Operações aéreas no aeroporto Cesária Évora: Há pista iluminada ou não?
Nos últimos dias tem havido alguma polémica sobre as ligações aéreas da TACV/CVA entre S. Vicente e Lisboa (com uma ligação semanal), num momento em que a operadora alugou um segundo aparelho. Sobre a TAP, que tem uma ligação diária na mesma rota LIS-VXE, nada há a dizer em termos operacionais. O que se passa então? Não há voos noturnos porque a pista não é iluminada (tal como algumas pessoas na TACV, na comunicação social e nas redes sociais sugerem) ou há problemas de planeamento na transportadora?
A pista do Aeroporto de S. Vicente é iluminada desde o ano 2000 quando se começou a transferir passageiros Sal-S.Vicente nos aviões domésticos, à noite. Em 2009, o aeroporto internacional foi inaugurado depois de obras de ampliação da pista (extensão de 1.500 para 2.000m e alargamento de 30 para 45m), construção de um terminal de passageiros com 11.000m2 (e três pisos -1,0 e +1) e reinstalação e ampliação das luzes da pista e da ajuda visual para aterragem (PAPI). A capacidade do terminal foi definida para 500 passageiros/hora. A fase 1A do Plano Diretor então implementada previa, num cenário otimista para 2022, quatro movimentos de aeronaves de classe A (LET 410), 22 de classe B (ATR42 e ATR72) e 6 de classe D (B757-200 ou A320) no dia mais movimentado da semana. A realidade mostrou que o aeroporto não atingiu as metas previstas e continua com excesso de capacidade, já que os projetos previstos nas ZDTI’s de S. Vicente e na Zona Industrial de Lazareto não se concretizaram.
Estudos aeronáuticos levados a cabo pela IATA e pela Proplano sinalizaram muito bem os obstáculos existentes no entorno aeroportuário que iriam impactar nos procedimentos de aproximação e aterragem.
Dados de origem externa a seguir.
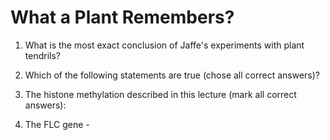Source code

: # What a Plant Remembers?

1. What is the most exact conclusion of Jaffe's experiments with plant tendrils?



2. Which of the following statements are true (chose all correct answers)?



3. The histone methylation described in this lecture (mark all correct answers):



4. The FLC gene - 


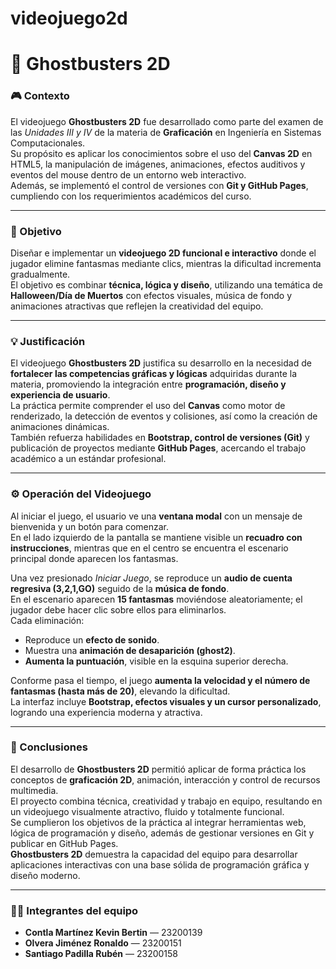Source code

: # videojuego2d
# 👻 Ghostbusters 2D

### 🎮 Contexto
El videojuego **Ghostbusters 2D** fue desarrollado como parte del examen de las *Unidades III y IV* de la materia de **Graficación** en Ingeniería en Sistemas Computacionales.  
Su propósito es aplicar los conocimientos sobre el uso del **Canvas 2D** en HTML5, la manipulación de imágenes, animaciones, efectos auditivos y eventos del mouse dentro de un entorno web interactivo.  
Además, se implementó el control de versiones con **Git y GitHub Pages**, cumpliendo con los requerimientos académicos del curso.

---

### 🎯 Objetivo
Diseñar e implementar un **videojuego 2D funcional e interactivo** donde el jugador elimine fantasmas mediante clics, mientras la dificultad incrementa gradualmente.  
El objetivo es combinar **técnica, lógica y diseño**, utilizando una temática de **Halloween/Día de Muertos** con efectos visuales, música de fondo y animaciones atractivas que reflejen la creatividad del equipo.

---

### 💡 Justificación
El videojuego **Ghostbusters 2D** justifica su desarrollo en la necesidad de **fortalecer las competencias gráficas y lógicas** adquiridas durante la materia, promoviendo la integración entre **programación, diseño y experiencia de usuario**.  
La práctica permite comprender el uso del **Canvas** como motor de renderizado, la detección de eventos y colisiones, así como la creación de animaciones dinámicas.  
También refuerza habilidades en **Bootstrap, control de versiones (Git)** y publicación de proyectos mediante **GitHub Pages**, acercando el trabajo académico a un estándar profesional.

---

### ⚙️ Operación del Videojuego
Al iniciar el juego, el usuario ve una **ventana modal** con un mensaje de bienvenida y un botón para comenzar.  
En el lado izquierdo de la pantalla se mantiene visible un **recuadro con instrucciones**, mientras que en el centro se encuentra el escenario principal donde aparecen los fantasmas.

Una vez presionado *Iniciar Juego*, se reproduce un **audio de cuenta regresiva (3,2,1,GO)** seguido de la **música de fondo**.  
En el escenario aparecen **15 fantasmas** moviéndose aleatoriamente; el jugador debe hacer clic sobre ellos para eliminarlos.  
Cada eliminación:
- Reproduce un **efecto de sonido**.  
- Muestra una **animación de desaparición (ghost2)**.  
- **Aumenta la puntuación**, visible en la esquina superior derecha.

Conforme pasa el tiempo, el juego **aumenta la velocidad y el número de fantasmas (hasta más de 20)**, elevando la dificultad.  
La interfaz incluye **Bootstrap, efectos visuales y un cursor personalizado**, logrando una experiencia moderna y atractiva.

---

### 🧠 Conclusiones
El desarrollo de **Ghostbusters 2D** permitió aplicar de forma práctica los conceptos de **graficación 2D**, animación, interacción y control de recursos multimedia.  
El proyecto combina técnica, creatividad y trabajo en equipo, resultando en un videojuego visualmente atractivo, fluido y totalmente funcional.  
Se cumplieron los objetivos de la práctica al integrar herramientas web, lógica de programación y diseño, además de gestionar versiones en Git y publicar en GitHub Pages.  
**Ghostbusters 2D** demuestra la capacidad del equipo para desarrollar aplicaciones interactivas con una base sólida de programación gráfica y diseño moderno.

---

### 👨‍💻 Integrantes del equipo
- **Contla Martínez Kevin Bertin** — 23200139  
- **Olvera Jiménez Ronaldo** — 23200151  
- **Santiago Padilla Rubén** — 23200158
Dotado de um NDB (rádio-farol não-direcional) e de um Localizador (elemento eletrónico do sistema de aterragem por instrumentos que indica o alinhamento com o eixo da pista), os mínimos para aterragem seriam sempre mais altos do que Sal ou Praia, onde os procedimentos são feitos sobre o mar e as orografias são boas.
Já na fase de planeamento aeroportuário de S. Vicente se decidiu que os procedimentos por instrumentos de não-precisão seriam baseados no NDB e no Localizador e, mais tarde, (conforme estudos encetados em 2013) no RNAV/GNSS. Mas os mínimos seriam sempre condicionados pela orografia e pelos obstáculos.
Na certificação pela AAC (assessorada pela empresa neo-zelandesa Airways Internacional), em 2009 foram impostas e publicadas as seguintes limitações: 1) Para as operações noturnas todas as luzes de identificação de obstáculos deverão estar operacionais; 2) São proibidas as manobras em circuito, à noite; 3) São proibidas aterragens noturnas na pista 25 por aeronaves de código 4 e em ambas as pistas por todas as aeronaves turbo-jacto; 4) todas as descolagens em IFR (Instrument Flight Rules) devem manter VMC (Visual Meteorological Condition) até ao mínimo de 1.500’; 5) Considerando as características do terreno e obstáculos circundantes, o aeródromo é designado de aeródromo especial nos termos do CV CAR 8.J.1160.
Em resumo: as proibições de voo noturno foram impostas aos aviões turbo-jato (caso dos B737, B757, A320 e equiparados) e não aos turbo-hélice (caso dos ATR ou equiparados). Um ATR pode operar à noite e um B737 não, porque a performance operacional não é igual em caso de procedimento de aproximação falhada.
Manda a verdade e os factos dizerem que a TAP se adaptou muito bem às condições de São Vicente e, atualmente, faz voos diários Lisboa-Mindelo-Lisboa. Há mercado ou não há? Claro que há! A TAP ganha vantagens por pertencer à Star Alliance e possuir uma boa rede de rotas na Europa e no mundo, o que lhe permite concentrar e distribuir os passageiros a partir do hub de Lisboa. A TACV não pertence a nenhuma das 3 alianças mundiais, tem problemas de frota e de planeamento operacional, faz contínuas derivas estratégicas, não construiu um produto para atrair os cabo-verdianos (em cujo cabaz não é só o preço que conta) e mostra sérias dificuldades em adaptar-se à rede aeroportuária nacional.
Ambas transportadoras foram convidadas a acompanhar o processo de planeamento aeroportuário e de certificação e os factos mostram quem fez (e faz) o trabalho de casa. E, no caso da aviação, o patriotismo piegas não é para aqui chamado.